_WHAT YOU NEED TO DO:_ Please give the number of lines that hold the string "buffers" in the listing, without any other words.

———

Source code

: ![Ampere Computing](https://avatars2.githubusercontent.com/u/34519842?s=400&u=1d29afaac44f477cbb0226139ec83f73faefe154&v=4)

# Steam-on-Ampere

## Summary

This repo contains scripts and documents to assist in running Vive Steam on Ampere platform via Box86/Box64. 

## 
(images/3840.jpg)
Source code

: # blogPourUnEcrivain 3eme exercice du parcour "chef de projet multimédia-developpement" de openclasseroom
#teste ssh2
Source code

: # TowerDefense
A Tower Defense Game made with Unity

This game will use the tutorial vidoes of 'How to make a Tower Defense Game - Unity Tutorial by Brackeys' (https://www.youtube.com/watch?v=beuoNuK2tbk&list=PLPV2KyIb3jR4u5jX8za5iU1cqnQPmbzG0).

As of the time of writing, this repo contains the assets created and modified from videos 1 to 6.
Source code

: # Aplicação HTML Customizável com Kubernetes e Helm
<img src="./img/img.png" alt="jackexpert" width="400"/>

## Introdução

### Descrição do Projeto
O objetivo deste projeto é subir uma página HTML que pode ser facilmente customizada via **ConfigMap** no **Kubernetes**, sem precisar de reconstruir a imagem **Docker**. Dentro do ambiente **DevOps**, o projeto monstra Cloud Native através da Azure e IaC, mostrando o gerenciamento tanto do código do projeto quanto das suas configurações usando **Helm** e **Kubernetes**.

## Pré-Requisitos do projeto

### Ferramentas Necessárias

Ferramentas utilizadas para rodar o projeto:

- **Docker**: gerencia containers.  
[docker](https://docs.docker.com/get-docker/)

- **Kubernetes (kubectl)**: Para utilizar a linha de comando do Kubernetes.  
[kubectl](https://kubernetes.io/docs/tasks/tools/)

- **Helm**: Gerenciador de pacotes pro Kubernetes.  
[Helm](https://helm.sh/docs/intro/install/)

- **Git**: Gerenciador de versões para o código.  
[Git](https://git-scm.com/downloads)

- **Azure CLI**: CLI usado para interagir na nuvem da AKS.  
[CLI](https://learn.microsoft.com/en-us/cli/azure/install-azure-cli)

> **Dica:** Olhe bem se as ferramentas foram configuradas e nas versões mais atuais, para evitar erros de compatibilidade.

———

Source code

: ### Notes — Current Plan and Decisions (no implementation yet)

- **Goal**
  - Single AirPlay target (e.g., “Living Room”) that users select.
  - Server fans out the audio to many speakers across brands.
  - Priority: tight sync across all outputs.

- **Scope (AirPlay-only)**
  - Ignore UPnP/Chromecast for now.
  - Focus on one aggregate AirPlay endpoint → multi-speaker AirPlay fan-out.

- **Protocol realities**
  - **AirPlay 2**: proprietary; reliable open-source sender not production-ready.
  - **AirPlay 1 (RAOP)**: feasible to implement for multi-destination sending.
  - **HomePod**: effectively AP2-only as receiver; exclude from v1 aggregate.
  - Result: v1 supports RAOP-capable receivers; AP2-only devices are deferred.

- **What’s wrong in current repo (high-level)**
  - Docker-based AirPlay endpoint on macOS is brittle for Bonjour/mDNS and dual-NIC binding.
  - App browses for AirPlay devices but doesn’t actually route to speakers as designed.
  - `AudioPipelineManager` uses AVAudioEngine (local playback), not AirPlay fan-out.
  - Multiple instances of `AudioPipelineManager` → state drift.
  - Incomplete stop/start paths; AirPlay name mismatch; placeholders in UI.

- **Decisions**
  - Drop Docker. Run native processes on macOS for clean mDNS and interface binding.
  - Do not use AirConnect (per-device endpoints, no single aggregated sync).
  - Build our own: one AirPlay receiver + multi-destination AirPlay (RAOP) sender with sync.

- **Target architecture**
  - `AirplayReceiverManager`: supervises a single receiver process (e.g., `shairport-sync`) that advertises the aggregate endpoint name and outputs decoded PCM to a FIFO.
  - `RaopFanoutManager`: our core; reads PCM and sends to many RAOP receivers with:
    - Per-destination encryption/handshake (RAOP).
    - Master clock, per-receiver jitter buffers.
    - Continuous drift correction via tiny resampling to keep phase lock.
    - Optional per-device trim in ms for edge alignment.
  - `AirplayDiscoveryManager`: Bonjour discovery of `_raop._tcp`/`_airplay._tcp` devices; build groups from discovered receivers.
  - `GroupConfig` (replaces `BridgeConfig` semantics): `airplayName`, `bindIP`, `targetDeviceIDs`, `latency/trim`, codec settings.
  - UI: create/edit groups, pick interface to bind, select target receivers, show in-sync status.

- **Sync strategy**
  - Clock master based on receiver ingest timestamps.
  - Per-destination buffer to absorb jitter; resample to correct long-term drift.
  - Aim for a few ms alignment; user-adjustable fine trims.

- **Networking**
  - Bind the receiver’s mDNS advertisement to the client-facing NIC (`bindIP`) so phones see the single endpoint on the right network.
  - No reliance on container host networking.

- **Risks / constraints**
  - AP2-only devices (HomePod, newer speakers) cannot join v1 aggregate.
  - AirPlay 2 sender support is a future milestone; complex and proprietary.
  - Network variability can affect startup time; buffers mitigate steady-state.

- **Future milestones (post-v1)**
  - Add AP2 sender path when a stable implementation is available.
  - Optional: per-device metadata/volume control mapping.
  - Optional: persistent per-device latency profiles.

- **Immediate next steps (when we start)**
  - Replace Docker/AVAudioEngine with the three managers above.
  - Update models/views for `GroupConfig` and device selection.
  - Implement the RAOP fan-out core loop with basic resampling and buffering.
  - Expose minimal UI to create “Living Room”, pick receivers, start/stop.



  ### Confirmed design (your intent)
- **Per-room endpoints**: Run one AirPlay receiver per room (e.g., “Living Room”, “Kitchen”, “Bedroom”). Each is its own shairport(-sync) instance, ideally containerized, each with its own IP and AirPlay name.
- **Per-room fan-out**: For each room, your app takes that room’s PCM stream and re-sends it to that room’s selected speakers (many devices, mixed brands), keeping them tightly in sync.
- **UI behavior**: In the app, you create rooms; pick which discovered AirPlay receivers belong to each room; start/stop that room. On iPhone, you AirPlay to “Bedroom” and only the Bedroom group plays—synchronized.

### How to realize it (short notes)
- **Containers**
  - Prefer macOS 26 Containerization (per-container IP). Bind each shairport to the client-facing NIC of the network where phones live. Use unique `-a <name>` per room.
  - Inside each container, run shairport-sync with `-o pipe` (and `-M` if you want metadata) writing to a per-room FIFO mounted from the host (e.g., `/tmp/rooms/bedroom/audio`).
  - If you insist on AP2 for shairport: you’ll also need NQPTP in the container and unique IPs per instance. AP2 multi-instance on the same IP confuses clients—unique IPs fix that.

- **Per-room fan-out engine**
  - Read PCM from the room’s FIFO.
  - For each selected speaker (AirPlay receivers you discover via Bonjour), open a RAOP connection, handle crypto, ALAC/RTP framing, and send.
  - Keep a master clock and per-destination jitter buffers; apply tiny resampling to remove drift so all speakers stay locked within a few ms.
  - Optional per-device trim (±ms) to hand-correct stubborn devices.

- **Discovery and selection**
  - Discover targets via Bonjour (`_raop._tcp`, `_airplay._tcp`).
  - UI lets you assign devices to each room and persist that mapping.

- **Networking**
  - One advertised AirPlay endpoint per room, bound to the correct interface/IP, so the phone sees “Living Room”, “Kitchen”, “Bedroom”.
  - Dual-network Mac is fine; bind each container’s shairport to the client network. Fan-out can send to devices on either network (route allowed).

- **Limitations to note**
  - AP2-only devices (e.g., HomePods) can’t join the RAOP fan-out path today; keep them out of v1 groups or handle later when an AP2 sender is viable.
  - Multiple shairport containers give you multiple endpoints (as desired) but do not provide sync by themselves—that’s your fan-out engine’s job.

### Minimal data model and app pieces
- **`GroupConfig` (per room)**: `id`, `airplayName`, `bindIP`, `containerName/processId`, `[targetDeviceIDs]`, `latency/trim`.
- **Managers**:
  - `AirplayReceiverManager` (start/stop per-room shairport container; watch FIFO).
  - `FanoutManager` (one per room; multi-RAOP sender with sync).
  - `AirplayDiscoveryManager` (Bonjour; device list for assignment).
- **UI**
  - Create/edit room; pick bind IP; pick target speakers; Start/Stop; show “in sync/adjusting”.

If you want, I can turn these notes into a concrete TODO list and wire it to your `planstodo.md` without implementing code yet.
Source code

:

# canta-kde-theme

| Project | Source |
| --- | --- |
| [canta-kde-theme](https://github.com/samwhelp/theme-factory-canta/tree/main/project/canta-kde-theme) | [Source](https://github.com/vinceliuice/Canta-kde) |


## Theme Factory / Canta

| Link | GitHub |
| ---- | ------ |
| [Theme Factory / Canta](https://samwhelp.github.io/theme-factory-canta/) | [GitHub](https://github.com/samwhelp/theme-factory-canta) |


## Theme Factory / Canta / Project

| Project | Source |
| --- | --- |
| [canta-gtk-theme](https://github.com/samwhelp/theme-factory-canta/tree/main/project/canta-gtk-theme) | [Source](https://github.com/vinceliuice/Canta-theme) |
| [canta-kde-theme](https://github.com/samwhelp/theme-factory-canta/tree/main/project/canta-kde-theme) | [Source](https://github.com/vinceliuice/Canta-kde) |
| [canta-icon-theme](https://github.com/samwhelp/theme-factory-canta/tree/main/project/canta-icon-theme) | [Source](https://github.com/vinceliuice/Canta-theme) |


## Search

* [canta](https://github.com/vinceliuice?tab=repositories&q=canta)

———

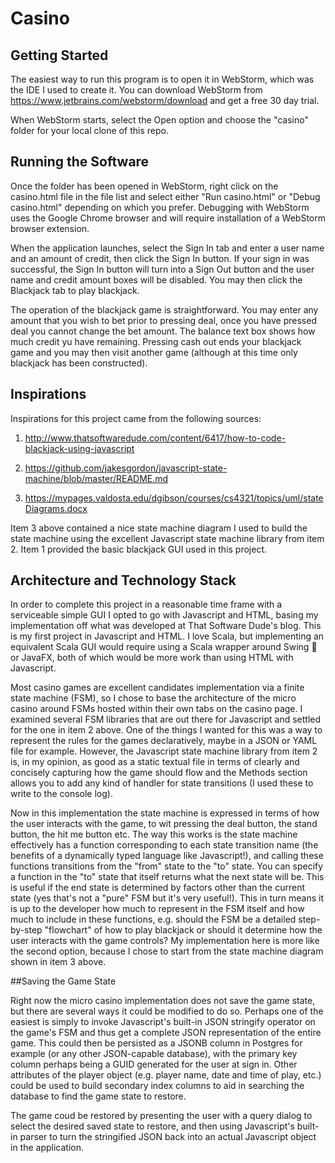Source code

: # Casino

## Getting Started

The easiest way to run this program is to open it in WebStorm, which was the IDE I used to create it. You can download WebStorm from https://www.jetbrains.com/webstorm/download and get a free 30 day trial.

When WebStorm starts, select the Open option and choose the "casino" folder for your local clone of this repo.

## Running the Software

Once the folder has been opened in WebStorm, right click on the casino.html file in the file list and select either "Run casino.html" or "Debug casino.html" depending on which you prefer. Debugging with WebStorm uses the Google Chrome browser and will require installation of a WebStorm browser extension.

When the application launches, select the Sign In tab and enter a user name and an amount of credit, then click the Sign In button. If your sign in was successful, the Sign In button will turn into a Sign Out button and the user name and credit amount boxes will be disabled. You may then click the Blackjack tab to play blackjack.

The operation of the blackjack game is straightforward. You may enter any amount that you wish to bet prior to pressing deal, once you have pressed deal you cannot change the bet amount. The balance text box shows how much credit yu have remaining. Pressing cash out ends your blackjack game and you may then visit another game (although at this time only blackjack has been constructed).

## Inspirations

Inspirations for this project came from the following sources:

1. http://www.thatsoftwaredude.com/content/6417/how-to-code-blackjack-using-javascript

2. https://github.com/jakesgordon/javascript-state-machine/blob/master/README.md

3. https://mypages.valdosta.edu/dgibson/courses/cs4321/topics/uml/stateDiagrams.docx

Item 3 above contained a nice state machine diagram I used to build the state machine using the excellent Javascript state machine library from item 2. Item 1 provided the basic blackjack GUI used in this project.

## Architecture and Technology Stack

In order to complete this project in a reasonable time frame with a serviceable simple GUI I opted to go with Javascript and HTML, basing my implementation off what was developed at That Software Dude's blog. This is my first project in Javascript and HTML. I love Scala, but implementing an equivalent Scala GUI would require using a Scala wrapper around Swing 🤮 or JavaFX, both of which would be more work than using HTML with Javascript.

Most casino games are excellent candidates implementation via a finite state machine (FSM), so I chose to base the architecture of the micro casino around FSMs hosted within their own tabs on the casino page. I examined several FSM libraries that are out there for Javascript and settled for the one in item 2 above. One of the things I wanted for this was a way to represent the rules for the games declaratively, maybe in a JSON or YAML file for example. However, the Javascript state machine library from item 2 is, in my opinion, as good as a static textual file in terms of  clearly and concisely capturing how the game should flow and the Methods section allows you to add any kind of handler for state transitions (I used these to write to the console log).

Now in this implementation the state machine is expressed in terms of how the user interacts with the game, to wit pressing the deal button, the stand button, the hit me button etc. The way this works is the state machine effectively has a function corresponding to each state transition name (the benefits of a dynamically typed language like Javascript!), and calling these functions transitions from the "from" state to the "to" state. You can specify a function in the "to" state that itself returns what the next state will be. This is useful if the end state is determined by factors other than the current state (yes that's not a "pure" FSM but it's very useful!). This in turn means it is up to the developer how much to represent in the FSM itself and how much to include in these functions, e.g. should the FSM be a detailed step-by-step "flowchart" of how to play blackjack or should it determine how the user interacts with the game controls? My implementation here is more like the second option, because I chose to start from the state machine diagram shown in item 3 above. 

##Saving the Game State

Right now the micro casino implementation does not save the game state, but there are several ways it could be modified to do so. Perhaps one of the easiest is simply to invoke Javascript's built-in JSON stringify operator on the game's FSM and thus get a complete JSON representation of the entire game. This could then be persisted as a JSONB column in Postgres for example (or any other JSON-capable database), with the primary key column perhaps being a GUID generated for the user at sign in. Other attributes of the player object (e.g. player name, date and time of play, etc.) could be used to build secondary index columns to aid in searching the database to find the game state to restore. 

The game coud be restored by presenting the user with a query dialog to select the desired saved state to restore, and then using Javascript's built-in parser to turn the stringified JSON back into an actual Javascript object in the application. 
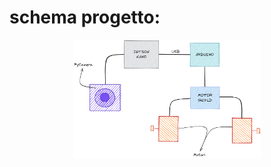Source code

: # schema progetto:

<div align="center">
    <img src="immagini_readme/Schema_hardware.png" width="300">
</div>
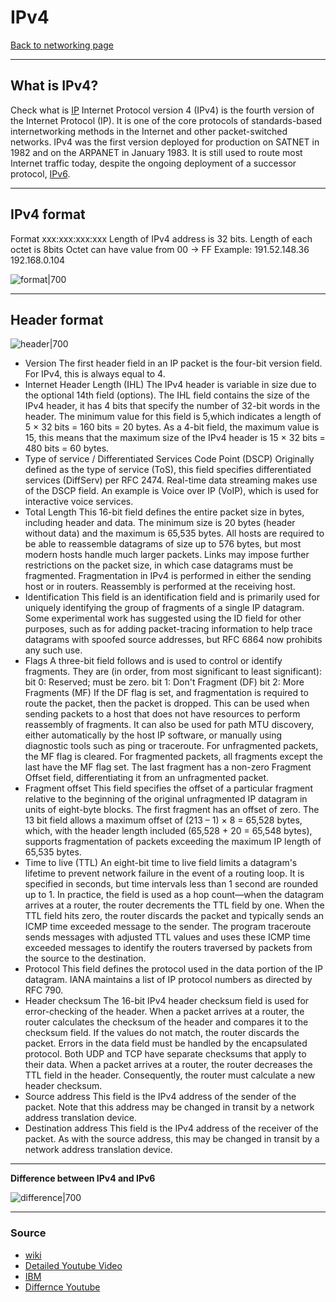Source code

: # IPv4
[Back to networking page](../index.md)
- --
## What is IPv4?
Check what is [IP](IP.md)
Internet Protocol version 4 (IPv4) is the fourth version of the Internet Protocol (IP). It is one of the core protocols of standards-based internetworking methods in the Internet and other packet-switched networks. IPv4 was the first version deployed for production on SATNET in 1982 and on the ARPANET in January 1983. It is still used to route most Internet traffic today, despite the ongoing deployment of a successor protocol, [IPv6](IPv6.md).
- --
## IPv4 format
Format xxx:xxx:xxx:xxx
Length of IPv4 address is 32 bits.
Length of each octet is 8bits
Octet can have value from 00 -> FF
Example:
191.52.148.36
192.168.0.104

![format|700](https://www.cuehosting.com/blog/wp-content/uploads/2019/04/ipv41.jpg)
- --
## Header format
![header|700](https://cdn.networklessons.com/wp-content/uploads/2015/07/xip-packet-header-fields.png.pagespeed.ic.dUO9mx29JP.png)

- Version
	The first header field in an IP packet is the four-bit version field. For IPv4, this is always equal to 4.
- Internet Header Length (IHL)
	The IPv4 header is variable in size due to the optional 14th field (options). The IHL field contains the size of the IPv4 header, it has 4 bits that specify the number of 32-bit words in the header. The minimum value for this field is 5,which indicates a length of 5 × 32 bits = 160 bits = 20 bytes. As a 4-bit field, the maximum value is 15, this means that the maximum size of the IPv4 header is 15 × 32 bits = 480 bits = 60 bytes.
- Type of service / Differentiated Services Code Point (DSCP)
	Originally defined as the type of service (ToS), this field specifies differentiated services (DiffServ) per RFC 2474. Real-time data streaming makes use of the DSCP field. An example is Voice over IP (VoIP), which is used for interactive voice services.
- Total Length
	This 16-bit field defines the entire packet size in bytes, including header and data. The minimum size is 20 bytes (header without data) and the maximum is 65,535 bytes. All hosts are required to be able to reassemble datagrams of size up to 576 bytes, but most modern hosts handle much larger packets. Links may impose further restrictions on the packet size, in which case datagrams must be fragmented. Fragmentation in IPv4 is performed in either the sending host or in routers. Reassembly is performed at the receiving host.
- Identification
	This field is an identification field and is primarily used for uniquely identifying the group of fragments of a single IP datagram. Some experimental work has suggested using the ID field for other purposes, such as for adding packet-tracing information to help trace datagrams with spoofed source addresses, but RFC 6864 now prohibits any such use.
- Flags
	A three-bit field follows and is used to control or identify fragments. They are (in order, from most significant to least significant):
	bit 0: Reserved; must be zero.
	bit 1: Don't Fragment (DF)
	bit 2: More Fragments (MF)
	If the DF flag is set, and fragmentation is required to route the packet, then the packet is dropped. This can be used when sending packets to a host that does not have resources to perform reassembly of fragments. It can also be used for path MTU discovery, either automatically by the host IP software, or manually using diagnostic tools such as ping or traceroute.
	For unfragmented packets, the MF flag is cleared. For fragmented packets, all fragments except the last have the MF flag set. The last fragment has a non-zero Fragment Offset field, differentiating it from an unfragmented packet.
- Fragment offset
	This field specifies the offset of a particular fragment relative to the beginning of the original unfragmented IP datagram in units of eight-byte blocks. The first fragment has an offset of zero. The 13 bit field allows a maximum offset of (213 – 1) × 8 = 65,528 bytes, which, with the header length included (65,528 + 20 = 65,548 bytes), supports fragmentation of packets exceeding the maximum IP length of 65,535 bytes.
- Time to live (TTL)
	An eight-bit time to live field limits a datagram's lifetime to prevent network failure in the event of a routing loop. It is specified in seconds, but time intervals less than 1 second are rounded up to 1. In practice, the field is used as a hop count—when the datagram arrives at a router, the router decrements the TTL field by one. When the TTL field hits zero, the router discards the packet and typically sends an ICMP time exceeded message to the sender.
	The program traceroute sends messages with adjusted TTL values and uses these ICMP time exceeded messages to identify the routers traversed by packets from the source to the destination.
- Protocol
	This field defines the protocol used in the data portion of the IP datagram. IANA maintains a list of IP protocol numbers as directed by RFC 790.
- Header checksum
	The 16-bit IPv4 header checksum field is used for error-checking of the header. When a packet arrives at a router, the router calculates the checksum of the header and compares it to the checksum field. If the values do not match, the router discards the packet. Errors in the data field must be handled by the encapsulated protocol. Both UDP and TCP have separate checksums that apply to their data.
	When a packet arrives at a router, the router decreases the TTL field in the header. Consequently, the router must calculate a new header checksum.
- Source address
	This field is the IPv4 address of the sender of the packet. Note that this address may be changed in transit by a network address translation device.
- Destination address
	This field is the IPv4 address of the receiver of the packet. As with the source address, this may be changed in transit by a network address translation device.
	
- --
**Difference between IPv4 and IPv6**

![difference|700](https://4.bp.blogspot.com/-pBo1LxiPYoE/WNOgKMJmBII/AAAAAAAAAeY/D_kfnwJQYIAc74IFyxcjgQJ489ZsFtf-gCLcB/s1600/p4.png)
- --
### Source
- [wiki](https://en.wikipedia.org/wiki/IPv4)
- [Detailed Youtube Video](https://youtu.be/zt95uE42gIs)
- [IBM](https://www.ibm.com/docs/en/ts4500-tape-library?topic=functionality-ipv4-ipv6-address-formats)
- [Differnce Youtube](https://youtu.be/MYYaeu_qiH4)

———

_WRITTEN SOLUTION:_ 3